Steven A. Kandarian was the president, chairman, and chief executive officer of MetLife. He became president and CEO on May 1, 2011, and chairman in January 2012 succeeding Robert Henrikson, who retired from those roles. Kandarian retired from MetLife on April 30, 2019 and was succeeded as president and CEO by Michel Khalaf and as chairman by Glenn Hubbard.

==Life and career==
Kandarian grew up in West Hartford, Connecticut, the son of Lillian and Albert Kandarian. He graduated from William H. Hall High School and held several roles in private equity, including as founder and managing partner of Orion Partners, LP and executive director of the Pension Benefit Guaranty Corporation. He is a board member of the Damon Runyon Cancer Research Foundation and a member of the Financial Services Forum and the Economic Club of New York. He received a B.A. from Clark University, a J.D. from Georgetown University Law Center, and an M.B.A. from Harvard Business School.

===MetLife===
Prior to becoming CEO, Kandarian was MetLife's chief investment officer since April 2005. As CIO, Kandarian oversaw a number of initiatives that strengthened MetLife's investment portfolio, enhanced the company's focus on effective risk management and contributed to the bottom line. He is credited with preparing MetLife's portfolio prior to the 2007 recession, partly by anticipating the housing bubble and selling Stuyvesant Town—Peter Cooper Village in Manhattan in 2006.
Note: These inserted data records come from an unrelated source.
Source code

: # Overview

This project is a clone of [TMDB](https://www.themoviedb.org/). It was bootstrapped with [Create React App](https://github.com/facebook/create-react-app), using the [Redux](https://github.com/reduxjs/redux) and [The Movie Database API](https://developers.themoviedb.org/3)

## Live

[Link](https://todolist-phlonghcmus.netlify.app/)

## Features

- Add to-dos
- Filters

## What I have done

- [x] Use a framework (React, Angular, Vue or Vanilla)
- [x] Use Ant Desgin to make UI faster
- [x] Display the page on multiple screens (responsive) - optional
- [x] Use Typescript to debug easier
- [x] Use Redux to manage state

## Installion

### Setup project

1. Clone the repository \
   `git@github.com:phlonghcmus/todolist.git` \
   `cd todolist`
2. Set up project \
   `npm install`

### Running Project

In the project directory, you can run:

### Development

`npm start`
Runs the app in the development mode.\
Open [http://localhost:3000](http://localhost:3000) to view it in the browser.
In his first three months as CEO, Kandarian expanded the company's senior leadership team with the hiring of Frans Hijkoop to head human resources and Martin Lippert to oversee global technology. He also announced MetLife's 25-year agreement to acquire the naming rights to the home of the New York Giants and New York Jets, which is now known as MetLife Stadium.
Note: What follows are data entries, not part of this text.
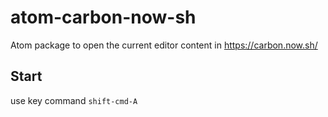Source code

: # atom-carbon-now-sh
Atom package to open the current editor content in https://carbon.now.sh/

## Start
use key command `shift-cmd-A`
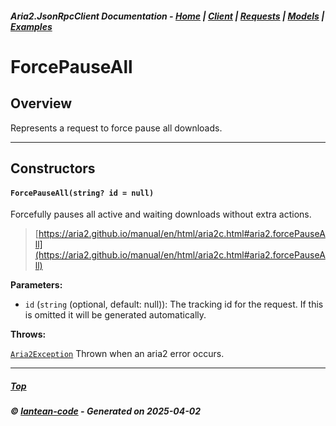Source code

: ##### Aria2.JsonRpcClient Documentation  - [Home](index.md) | [Client](client.md) | [Requests](requests.md) | [Models](models.md) | [Examples](examples.md)

# ForcePauseAll

## Overview

Represents a request to force pause all downloads.

---

## Constructors
#### `ForcePauseAll(string? id = null)`

Forcefully pauses all active and waiting downloads without extra actions.

> [https://aria2.github.io/manual/en/html/aria2c.html#aria2.forcePauseAll](https://aria2.github.io/manual/en/html/aria2c.html#aria2.forcePauseAll)

**Parameters:**
<a id="ForcePauseAll_string__id___null_id"></a>
- `id` (`string` (optional, default: null)): The tracking id for the request. If this is omitted it will be generated automatically.

**Throws:**

[`Aria2Exception`](Aria2Exception.md)
Thrown when an aria2 error occurs.

---




##### [Top](#top)
##### © [lantean-code](https://github.com/lantean-code) - _Generated on 2025-04-02_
In addition, Kandarian has also moved the company away from retail banking. On July 21, 2011, MetLife said the company would seek to sell its deposit banking business. In announcing the move, Kandarian said it "was not appropriate for the overwhelming majority of our business to be governed by regulations written for banking institutions." Three months later, MetLife said it would look to sell its residential mortgage lending business as well, saying the marketplace and regulatory environment for the business was uncertain and that the company needed to focus its resources on its global insurance and employee benefits businesses.

===Pension Benefit Guaranty Corporation===
Kandarian is a former executive director of the Pension Benefit Guaranty Corporation, an agency of the United States Government. Kandarian was appointed to head the PBGC on December 2, 2001, by Secretary of Labor Elaine L. Chao, announcing his departure on January 7, 2004. to return to his family in Boston. He left on February 13, 2004.